#### [Aim of the exercise]
With the string "paper" as the filter, copy each matching line from the records.

#### [Data records]

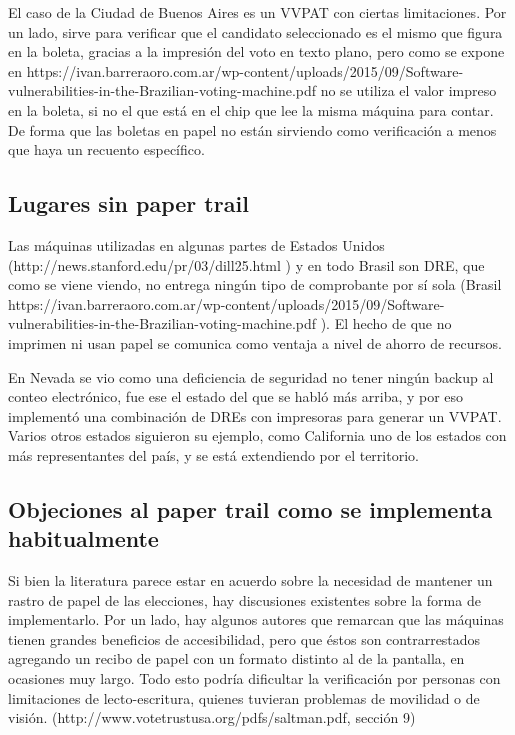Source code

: El caso de la Ciudad de Buenos Aires es un VVPAT con ciertas limitaciones. Por un lado, sirve para verificar que el candidato seleccionado es el mismo que figura en la boleta, gracias a la impresión del voto en texto plano, pero como se expone en https://ivan.barreraoro.com.ar/wp-content/uploads/2015/09/Software-vulnerabilities-in-the-Brazilian-voting-machine.pdf no se utiliza el valor impreso en la boleta, si no el que está en el chip que lee la misma máquina para contar. De forma que las boletas en papel no están sirviendo como verificación a menos que haya un recuento específico.


\subsection{Lugares sin paper trail}

Las máquinas utilizadas en algunas partes de Estados Unidos (http://news.stanford.edu/pr/03/dill25.html ) y en todo Brasil son DRE, que como se viene viendo, no entrega ningún tipo de comprobante por sí sola (Brasil https://ivan.barreraoro.com.ar/wp-content/uploads/2015/09/Software-vulnerabilities-in-the-Brazilian-voting-machine.pdf ). El hecho de que no imprimen ni usan papel se comunica como ventaja a nivel de ahorro de recursos.

En Nevada se vio como una deficiencia de seguridad no tener ningún backup al conteo electrónico, fue ese el estado del que se habló más arriba, y por eso implementó una combinación de DREs con impresoras para generar un VVPAT. Varios otros estados siguieron su ejemplo, como California uno de los estados con más representantes del país, y se está extendiendo por el territorio.

\subsection{Objeciones al paper trail como se implementa habitualmente}

Si bien la literatura parece estar en acuerdo sobre la necesidad de mantener un rastro de papel de las elecciones, hay discusiones existentes sobre la forma de implementarlo. Por un lado, hay algunos autores que remarcan que las máquinas tienen grandes beneficios de accesibilidad, pero que éstos son contrarrestados agregando un recibo de papel con un formato distinto al de la pantalla, en ocasiones muy largo. Todo esto podría dificultar la verificación por personas con limitaciones de lecto-escritura, quienes tuvieran problemas de movilidad o de visión. (http://www.votetrustusa.org/pdfs/saltman.pdf, sección 9)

#### [Written solution]
\subsection{Lugares sin paper trail}
\subsection{Objeciones al paper trail como se implementa habitualmente}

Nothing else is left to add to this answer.